The medical examiner ruled that Kunovich’s manner of death was “natural,” with a “contributory cause of death physical exertion and possible emotional stress while apprehending a fleeing suspect.” The defense disputes that Mendez was fleeing: body cam footage sows him slowly walking a few steps toward the motel when Kunovich approached him in what was likely an instinctual reaction for a Guatemalan weary of anyone in uniform. But when Kunovich told him to stop, he stopped, turned around, and engaged with the deputy, or at least tried to.
“Mendez was stopped without any reasonable articulable suspicion,” the defense argues. At the time of his first appearance in court, the judge did not have access to the medical examiner’s report or to the the body cam videos that have since become part of the record. There were only the arrest report and statements by St. Johns County Sheriff Robert Hardwick, who said in a statement to cameras that “all the suspect had to so is comply. Instead the suspect chose to try to remove a knife from his left hand pocket of his pants, and the struggle was on with Sg. Micheal Kunovich until the next deputy showed up 37 seconds later.”

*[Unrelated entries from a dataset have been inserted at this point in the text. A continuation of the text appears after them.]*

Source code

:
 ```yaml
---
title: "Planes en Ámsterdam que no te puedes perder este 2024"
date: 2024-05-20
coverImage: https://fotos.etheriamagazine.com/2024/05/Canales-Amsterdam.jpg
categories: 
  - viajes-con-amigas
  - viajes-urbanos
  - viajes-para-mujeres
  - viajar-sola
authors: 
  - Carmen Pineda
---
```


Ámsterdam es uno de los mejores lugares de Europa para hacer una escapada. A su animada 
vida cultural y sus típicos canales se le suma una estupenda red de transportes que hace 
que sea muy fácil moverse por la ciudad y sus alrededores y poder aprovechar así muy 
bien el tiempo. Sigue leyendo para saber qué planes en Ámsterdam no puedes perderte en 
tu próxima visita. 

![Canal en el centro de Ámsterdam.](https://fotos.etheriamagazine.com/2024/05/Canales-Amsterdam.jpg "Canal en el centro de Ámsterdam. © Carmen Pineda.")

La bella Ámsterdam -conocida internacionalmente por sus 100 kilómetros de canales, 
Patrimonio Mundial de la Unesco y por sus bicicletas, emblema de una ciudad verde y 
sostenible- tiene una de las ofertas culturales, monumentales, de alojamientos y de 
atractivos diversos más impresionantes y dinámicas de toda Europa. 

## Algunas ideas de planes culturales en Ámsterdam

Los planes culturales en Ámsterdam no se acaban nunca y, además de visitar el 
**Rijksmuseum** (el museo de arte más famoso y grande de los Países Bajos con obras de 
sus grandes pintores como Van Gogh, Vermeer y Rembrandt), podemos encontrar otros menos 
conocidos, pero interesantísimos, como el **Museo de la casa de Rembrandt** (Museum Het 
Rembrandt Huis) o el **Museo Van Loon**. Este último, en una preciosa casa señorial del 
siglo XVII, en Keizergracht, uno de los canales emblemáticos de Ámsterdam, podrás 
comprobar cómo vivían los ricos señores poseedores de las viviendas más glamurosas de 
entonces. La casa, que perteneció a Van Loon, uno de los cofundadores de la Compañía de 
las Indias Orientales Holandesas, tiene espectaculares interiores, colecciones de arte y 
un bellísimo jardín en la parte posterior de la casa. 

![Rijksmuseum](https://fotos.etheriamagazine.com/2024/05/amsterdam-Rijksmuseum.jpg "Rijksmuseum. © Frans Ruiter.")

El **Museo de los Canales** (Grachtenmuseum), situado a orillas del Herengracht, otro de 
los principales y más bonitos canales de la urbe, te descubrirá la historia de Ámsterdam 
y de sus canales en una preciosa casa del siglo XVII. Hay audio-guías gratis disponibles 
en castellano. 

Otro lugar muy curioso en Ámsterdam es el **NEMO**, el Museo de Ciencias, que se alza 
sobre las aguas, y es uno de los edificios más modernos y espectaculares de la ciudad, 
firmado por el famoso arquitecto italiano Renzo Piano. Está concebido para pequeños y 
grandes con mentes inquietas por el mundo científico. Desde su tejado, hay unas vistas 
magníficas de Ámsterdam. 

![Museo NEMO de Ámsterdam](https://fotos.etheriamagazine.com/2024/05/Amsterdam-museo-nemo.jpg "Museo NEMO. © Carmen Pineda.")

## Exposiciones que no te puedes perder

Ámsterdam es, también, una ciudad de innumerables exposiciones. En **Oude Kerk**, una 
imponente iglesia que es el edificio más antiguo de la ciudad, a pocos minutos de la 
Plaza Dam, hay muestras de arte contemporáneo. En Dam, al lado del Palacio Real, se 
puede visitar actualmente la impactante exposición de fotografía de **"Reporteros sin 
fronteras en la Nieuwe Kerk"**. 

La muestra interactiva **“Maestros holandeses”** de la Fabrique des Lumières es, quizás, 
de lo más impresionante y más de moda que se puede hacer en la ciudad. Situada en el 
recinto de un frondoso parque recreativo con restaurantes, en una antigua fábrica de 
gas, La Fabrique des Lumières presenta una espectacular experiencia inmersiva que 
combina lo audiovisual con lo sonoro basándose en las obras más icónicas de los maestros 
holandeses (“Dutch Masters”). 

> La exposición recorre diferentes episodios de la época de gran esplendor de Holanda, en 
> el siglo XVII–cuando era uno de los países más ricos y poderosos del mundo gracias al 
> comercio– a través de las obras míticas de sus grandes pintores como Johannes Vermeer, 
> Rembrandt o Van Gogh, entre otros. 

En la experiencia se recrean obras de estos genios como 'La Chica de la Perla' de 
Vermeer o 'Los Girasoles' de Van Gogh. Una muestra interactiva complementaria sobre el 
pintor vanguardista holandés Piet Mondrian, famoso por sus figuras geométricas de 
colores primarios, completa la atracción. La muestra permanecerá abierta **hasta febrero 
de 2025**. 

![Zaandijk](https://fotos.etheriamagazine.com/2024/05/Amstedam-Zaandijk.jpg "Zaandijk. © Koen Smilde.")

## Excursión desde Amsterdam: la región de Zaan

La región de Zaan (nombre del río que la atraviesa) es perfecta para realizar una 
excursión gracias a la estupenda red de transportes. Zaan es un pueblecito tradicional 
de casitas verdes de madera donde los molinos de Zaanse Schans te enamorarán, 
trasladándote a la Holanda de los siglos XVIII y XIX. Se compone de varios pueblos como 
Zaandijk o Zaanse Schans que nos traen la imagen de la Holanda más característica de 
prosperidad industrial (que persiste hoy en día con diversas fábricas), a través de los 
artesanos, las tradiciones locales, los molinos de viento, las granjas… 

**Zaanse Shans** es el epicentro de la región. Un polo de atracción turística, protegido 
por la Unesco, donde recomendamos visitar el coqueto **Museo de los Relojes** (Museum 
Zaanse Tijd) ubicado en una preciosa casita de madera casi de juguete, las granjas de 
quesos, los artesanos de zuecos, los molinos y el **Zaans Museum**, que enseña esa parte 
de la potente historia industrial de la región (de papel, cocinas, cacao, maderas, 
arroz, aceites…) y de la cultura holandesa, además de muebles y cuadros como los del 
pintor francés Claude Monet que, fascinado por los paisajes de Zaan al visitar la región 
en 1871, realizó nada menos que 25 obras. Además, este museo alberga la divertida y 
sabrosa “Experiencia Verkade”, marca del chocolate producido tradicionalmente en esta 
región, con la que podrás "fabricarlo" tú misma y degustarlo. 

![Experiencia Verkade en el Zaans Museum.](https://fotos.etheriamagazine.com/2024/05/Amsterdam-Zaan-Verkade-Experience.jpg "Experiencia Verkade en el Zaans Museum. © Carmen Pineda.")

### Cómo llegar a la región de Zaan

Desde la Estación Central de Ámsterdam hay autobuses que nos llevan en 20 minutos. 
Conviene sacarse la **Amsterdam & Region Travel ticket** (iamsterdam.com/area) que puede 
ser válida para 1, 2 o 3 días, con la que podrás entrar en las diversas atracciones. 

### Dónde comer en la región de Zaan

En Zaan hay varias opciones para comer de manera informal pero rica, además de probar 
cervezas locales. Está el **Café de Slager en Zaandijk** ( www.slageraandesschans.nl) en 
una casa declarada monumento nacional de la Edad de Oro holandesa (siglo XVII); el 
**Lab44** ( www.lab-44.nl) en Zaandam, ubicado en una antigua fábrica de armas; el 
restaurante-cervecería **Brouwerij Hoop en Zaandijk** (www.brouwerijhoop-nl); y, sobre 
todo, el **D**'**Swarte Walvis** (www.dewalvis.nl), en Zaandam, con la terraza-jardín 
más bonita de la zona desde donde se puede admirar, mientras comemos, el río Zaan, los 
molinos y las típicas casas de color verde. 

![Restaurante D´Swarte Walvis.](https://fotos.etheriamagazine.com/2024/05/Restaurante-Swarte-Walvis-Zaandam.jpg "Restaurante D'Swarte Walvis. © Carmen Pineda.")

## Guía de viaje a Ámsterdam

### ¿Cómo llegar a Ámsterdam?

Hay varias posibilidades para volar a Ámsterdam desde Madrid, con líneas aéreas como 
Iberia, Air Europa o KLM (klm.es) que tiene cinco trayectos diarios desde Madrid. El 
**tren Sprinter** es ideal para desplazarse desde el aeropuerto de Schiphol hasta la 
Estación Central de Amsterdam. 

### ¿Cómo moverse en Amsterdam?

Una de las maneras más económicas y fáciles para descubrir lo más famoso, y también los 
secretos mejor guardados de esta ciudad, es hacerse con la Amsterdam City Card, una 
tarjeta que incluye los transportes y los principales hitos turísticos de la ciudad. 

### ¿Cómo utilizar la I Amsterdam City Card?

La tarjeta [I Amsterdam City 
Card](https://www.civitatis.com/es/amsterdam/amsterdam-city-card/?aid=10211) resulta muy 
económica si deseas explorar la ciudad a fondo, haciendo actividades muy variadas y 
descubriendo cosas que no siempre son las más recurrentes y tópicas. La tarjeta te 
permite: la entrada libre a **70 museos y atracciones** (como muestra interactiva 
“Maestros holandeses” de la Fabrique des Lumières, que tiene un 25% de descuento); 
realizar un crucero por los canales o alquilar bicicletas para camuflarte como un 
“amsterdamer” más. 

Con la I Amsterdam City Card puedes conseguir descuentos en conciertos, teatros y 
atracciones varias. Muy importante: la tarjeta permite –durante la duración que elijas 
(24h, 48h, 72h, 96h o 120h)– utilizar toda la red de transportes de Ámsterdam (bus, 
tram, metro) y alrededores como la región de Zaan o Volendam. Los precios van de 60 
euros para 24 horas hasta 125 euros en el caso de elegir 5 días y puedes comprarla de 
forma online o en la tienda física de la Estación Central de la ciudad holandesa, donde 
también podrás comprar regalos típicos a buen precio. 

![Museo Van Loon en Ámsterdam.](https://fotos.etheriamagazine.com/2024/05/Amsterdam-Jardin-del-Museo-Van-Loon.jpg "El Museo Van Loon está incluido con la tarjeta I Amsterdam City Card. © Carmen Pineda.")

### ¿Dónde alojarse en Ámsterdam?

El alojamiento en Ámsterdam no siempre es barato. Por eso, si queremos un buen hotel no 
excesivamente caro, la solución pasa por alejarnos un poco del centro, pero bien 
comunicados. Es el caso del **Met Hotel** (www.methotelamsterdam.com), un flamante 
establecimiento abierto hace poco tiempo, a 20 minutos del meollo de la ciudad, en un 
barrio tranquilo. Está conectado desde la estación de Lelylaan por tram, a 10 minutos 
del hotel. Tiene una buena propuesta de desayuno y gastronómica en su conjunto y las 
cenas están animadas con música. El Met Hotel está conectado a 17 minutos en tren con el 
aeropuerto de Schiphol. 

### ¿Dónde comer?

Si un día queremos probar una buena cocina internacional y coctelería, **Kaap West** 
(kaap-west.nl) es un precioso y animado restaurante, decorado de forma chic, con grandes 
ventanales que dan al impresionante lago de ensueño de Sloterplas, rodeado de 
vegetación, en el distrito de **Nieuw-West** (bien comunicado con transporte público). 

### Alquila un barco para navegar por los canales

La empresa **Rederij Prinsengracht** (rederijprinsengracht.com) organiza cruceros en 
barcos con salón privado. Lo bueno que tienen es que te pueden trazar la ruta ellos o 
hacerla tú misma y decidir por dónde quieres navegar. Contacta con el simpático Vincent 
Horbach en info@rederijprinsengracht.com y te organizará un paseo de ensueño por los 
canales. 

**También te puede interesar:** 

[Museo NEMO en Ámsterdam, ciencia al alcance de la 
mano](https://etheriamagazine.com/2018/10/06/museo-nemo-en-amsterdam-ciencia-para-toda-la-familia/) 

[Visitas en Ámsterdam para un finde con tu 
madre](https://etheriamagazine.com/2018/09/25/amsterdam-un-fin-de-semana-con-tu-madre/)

But that is a mischaracterization of the evidence on video, the motion argues: “During this arrest, Virgilio in a definitive example of his non-violent state of mind and his limited English repeated the phrase ‘Sorry’ and ‘Familia’ (family),” the motion reads. “After suffering various choke holds, being kneed to his ribs and tased multiple times, Virgilio’s hands were cuffed. After being handcuffed, young Virgilio was face down and surrounded by numerous uniformed officers; then and only then, Virgilio retrieved and held a folded common pocket-knife in his clenched left hand. In the confusion of the arrest Virgilio committed no act of violence. He yelled ‘Sandia,’ (which means watermelon in Spanish), in efforts to explain the one tool in his possession was used to earn a living. At all times, the possession of the common pocket-knife by Virgilio was legal. At no time during the incident was any officer in danger, as the blade within the common pocketknife was never unfolded or exposed from his clenched hand.”
There is no evidence in any of the body cam footage that Mendez himself acted with the reckless disregard of the life of any officer, Peoples’ argues. The arrest report, the motion argues, “stands contradicted by the video recording of the arrest.”
Smith has not set a bond hearing date.